_YOUR OBJECTIVE_
Check every line below for the word "sufficiency" and copy each one that has it.

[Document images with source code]
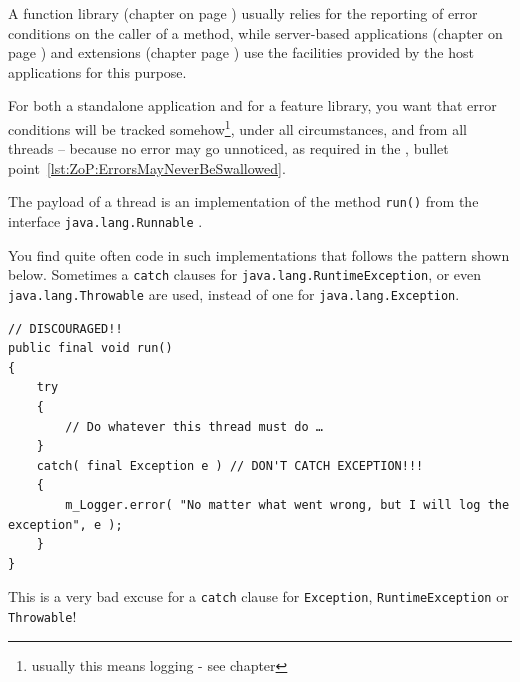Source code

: A function library (chapter  on page \pageref{sec:FunctionLibrary}) usually relies for the reporting of error conditions on the caller of a method, while server-based applications (chapter  on page \pageref{sec:ServerbasedApplication}) and extensions (chapter  page \pageref{sec:Extension}) use the facilities provided by the host applications for this purpose.

For both a standalone application and for a feature library, you want that error conditions will be tracked somehow\footnote{usually this means logging - see chapter }, under all circumstances, and from all threads – because no error may go unnoticed, as required in the \ngref, bullet point~\ref{lst:ZoP:ErrorsMayNeverBeSwallowed}.

\bigskip

The payload of a thread is an implementation of the method \lstinline|run()| \autocite{ORACLE_DOC_RUNNABLE:run} from the interface \lstinline|java.lang.Runnable| \autocite{ORACLE_DOC_RUNNABLE_INTERFACE}. 

You find quite often code in such implementations that follows the pattern shown below. Sometimes a \lstinline|catch| clauses for \lstinline|java.lang.RuntimeException|, or even \lstinline|java.lang.Throwable| are used, instead of one for \lstinline|java.lang.Exception|.

\begin{lstlisting}
// DISCOURAGED!!
public final void run()
{
    try
    {
        // Do whatever this thread must do …
    }
    catch( final Exception e ) // DON'T CATCH EXCEPTION!!!
    {
        m_Logger.error( "No matter what went wrong, but I will log the exception", e );
    }
} 
\end{lstlisting}

This is a very bad excuse for a \lstinline|catch| clause for \lstinline|Exception|, \lstinline|RuntimeException| or \lstinline|Throwable|!

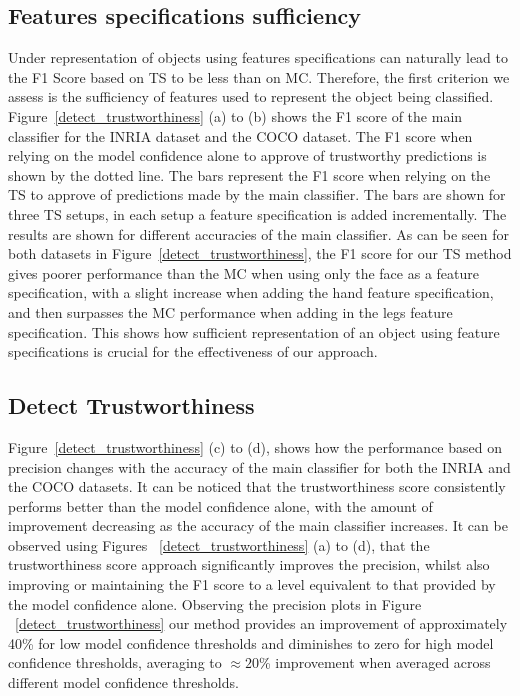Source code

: \subsection{Features specifications sufficiency}
Under representation of objects using features specifications can naturally lead to the F1 Score based on TS to be less than on MC. Therefore, the first criterion we assess is the sufficiency of features used to represent the object being classified.
%
Figure~\ref{detect_trustworthiness} (a) to (b) shows the F1 score of the main classifier for the INRIA dataset and the COCO dataset. The F1 score when relying on the model confidence alone to approve of trustworthy predictions is shown by the dotted line. The bars represent the F1 score when relying on the TS to approve of predictions made by the main classifier. The bars are shown for three TS setups, in each setup a feature specification is added incrementally. 
%
The results are shown for different accuracies of the main classifier. 
%
As can be seen for both datasets in Figure~\ref{detect_trustworthiness}, the F1 score for our TS method gives poorer performance than the MC when using only the face as a feature specification, with a slight increase when adding the hand feature specification, and then surpasses the MC performance when adding in the legs feature specification. 
%
This shows how sufficient representation of an object using feature specifications is crucial for the effectiveness of our approach.

\subsection{Detect Trustworthiness}
Figure~\ref{detect_trustworthiness} (c) to (d), shows how the performance based on precision changes with the accuracy of the main classifier for both the INRIA and the COCO datasets. It can be noticed that the trustworthiness score consistently performs better than the model confidence alone, with the amount of improvement decreasing as the accuracy of the main classifier increases. 
%
It can be observed using Figures ~\ref{detect_trustworthiness} (a) to (d), that the trustworthiness score approach significantly improves the precision, whilst also improving or maintaining the F1 score to a level equivalent to that provided by the model confidence alone.  
%
Observing the precision plots in Figure ~\ref{detect_trustworthiness} our method provides an improvement of approximately 40\% for low model confidence thresholds and diminishes to zero for high model confidence thresholds, averaging to $\approx 20$\% improvement when averaged across different model confidence thresholds.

_EXERCISE RESULT_
: \subsection{Features specifications sufficiency}
Under representation of objects using features specifications can naturally lead to the F1 Score based on TS to be less than on MC. Therefore, the first criterion we assess is the sufficiency of features used to represent the object being classified.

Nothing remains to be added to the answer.